The LAPD has been doing this for years, if its “2015 Social Media User Guide” [PDF] is any indication. At that point, the LAPD was already doing plenty of social media monitoring. The guide mentions things like oversight, seeking approval for certain forms of monitoring, and the possibility of First and Fourth Amendment violations.
However, it also mentions the use of fictitious personas to engage in undercover investigations and the use of fictitious personas to engage in fishing expeditions.
The use of a Fictitious Online Persona to engage in investigative activity. Fictitious Online Personas created for the purposes of identifying and examining trends and tactics, developing profiles, or conducting research does not constitute online undercover activity.
That doesn’t trouble the LAPD. There are no rules for this. Long-term surveillance of people suspected of nothing utilizing fictitious accounts that might give officers access to non-public posts and messages is something the LAPD performs in an accountability vacuum, constitutional concerns be damned.
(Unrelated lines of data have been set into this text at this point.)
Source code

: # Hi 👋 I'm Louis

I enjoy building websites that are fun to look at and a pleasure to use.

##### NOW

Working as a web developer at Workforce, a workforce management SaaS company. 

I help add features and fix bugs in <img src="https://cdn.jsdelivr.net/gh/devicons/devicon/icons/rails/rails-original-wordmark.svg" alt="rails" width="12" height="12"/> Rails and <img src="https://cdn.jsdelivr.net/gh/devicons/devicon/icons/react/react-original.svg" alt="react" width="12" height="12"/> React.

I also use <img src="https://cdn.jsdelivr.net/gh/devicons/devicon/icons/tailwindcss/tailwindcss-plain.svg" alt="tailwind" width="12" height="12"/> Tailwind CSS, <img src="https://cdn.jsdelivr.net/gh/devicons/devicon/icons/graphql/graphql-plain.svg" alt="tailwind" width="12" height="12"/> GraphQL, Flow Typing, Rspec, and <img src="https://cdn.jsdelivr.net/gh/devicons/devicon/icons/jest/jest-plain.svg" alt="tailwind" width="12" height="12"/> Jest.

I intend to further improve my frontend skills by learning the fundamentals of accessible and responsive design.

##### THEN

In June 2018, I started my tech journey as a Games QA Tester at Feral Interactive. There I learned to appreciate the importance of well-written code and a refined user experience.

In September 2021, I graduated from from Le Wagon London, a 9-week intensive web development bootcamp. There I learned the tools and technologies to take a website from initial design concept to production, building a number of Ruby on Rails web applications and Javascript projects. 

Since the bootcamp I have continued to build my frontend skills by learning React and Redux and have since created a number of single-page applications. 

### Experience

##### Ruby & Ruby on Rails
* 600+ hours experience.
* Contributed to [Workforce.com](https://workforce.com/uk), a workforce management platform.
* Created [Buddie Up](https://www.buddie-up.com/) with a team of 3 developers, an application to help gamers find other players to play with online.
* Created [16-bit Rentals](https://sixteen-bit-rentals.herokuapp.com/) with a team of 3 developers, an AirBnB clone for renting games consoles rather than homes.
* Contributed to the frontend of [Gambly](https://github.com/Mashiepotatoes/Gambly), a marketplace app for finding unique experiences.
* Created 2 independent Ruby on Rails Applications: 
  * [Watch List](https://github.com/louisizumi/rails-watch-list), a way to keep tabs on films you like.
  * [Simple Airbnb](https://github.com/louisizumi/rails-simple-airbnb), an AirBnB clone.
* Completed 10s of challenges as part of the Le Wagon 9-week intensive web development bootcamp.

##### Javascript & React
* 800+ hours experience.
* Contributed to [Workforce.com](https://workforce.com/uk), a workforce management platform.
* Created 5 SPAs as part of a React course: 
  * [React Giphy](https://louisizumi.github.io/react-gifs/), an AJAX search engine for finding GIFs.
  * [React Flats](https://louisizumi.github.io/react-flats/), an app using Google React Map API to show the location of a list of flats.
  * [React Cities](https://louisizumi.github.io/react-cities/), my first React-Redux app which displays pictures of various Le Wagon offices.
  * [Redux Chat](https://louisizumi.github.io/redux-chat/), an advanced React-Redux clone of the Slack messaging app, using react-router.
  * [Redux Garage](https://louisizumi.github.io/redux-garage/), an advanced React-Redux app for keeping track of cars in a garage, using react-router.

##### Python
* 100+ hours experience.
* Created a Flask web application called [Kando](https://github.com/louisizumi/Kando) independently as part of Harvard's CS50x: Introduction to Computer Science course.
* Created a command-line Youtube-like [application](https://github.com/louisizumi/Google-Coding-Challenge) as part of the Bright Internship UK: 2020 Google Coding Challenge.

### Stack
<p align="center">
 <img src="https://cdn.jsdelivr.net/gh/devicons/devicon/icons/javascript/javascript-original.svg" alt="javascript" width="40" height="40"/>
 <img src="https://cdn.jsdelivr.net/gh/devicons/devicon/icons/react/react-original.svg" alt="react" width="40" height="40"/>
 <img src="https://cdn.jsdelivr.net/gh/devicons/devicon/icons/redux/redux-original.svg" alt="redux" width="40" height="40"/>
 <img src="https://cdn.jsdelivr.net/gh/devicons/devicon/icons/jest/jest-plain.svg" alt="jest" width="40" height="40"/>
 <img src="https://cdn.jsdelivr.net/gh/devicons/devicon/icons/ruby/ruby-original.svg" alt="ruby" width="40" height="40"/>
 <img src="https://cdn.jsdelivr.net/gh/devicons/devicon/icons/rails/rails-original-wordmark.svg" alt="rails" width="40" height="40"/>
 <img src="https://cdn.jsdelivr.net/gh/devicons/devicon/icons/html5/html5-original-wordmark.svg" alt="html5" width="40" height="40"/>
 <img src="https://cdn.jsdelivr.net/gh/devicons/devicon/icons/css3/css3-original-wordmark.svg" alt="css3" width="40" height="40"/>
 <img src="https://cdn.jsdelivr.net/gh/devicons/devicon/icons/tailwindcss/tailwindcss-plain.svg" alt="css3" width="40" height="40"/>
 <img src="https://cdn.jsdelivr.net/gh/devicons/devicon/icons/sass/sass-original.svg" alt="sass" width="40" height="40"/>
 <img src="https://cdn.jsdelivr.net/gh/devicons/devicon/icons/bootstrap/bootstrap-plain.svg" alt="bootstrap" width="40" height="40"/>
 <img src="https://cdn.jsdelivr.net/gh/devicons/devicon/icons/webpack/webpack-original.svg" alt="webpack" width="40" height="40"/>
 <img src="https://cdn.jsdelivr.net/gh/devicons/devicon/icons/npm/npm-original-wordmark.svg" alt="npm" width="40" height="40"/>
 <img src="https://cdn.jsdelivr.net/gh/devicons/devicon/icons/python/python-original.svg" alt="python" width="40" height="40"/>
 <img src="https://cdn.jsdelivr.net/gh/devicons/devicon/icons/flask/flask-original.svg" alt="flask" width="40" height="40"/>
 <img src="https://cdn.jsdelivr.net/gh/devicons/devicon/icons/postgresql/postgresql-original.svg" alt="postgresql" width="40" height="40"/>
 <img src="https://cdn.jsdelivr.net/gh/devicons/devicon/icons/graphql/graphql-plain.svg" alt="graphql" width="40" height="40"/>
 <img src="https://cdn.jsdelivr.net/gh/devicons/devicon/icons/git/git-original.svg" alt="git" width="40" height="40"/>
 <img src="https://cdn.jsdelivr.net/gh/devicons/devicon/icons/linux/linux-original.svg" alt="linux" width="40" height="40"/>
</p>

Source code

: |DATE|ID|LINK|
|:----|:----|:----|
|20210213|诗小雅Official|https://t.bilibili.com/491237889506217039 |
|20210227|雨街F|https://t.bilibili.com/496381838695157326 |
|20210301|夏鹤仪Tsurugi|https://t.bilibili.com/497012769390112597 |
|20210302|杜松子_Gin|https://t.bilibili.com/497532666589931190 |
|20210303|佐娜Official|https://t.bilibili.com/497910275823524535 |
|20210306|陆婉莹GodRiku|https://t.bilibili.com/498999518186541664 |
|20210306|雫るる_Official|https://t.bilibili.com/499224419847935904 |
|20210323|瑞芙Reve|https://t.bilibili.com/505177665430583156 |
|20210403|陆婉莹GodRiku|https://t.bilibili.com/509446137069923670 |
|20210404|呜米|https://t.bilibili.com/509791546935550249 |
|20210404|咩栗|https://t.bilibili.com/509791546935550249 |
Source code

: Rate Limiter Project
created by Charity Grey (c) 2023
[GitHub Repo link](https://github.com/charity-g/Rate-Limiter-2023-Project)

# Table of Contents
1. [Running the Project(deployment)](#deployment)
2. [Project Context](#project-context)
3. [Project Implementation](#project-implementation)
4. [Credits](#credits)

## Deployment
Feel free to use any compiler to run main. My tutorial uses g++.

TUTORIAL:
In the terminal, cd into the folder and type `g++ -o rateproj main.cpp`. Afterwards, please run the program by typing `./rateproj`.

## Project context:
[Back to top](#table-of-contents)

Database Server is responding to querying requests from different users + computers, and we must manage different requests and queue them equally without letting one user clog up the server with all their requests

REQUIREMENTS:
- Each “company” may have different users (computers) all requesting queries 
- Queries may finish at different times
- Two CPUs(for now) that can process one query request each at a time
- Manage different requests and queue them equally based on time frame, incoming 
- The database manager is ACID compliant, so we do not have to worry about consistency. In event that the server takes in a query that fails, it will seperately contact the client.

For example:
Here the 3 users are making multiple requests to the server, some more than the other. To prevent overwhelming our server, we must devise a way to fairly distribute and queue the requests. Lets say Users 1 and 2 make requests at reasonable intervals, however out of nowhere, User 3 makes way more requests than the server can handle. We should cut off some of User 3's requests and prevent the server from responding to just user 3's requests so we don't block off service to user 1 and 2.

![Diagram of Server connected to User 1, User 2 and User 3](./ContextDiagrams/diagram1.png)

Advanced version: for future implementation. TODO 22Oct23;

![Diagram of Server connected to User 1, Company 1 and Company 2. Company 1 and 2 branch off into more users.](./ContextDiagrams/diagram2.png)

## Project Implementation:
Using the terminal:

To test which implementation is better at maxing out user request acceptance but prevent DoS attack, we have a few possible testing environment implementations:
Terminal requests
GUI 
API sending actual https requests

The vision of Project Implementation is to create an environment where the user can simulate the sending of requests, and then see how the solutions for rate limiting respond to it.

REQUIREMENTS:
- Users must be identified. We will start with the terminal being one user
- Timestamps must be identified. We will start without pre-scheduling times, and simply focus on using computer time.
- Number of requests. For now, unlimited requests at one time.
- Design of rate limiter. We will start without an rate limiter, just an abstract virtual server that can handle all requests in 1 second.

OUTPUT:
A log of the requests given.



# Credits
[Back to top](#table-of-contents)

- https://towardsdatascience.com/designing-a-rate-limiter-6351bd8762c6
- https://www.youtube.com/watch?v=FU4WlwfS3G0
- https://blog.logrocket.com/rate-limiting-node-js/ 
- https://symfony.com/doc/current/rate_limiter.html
That document says no permission is needed and no oversight governs these activities. Other documents obtained by the Brennan Center confirm the LAPD’s hands-off approach to long-term social media monitoring — some which involves officers engaged in subterfuge indistinguishable from the “Online Undercover Activity” more closely governed by rules applying to ongoing investigations.
Despite endowing its officers with broad authority to surveil social media, the LAPD has done little to ensure these powers aren’t abused. According to a letter responding to our records request, it does “not track what (if anything) [its] employees monitor” on social media sites and “has not conducted any audits regarding the use of social media.”
Great. So we don’t know how much surveillance unrelated to criminal investigations occurs under the LAPD’s unwatchful, presumably-closed eye. We also don’t know how many times officers have broken what few rules govern their online interactions and passive surveillance. We also don’t know whether this always-on monitoring has had any impact on law enforcement activities, like providing new leads or evidence in other criminal cases. And even if it has, the unanswered question remains: why is the LAPD keeping an eye on people it doesn’t have any reasonable suspicion are engaged in criminal activity?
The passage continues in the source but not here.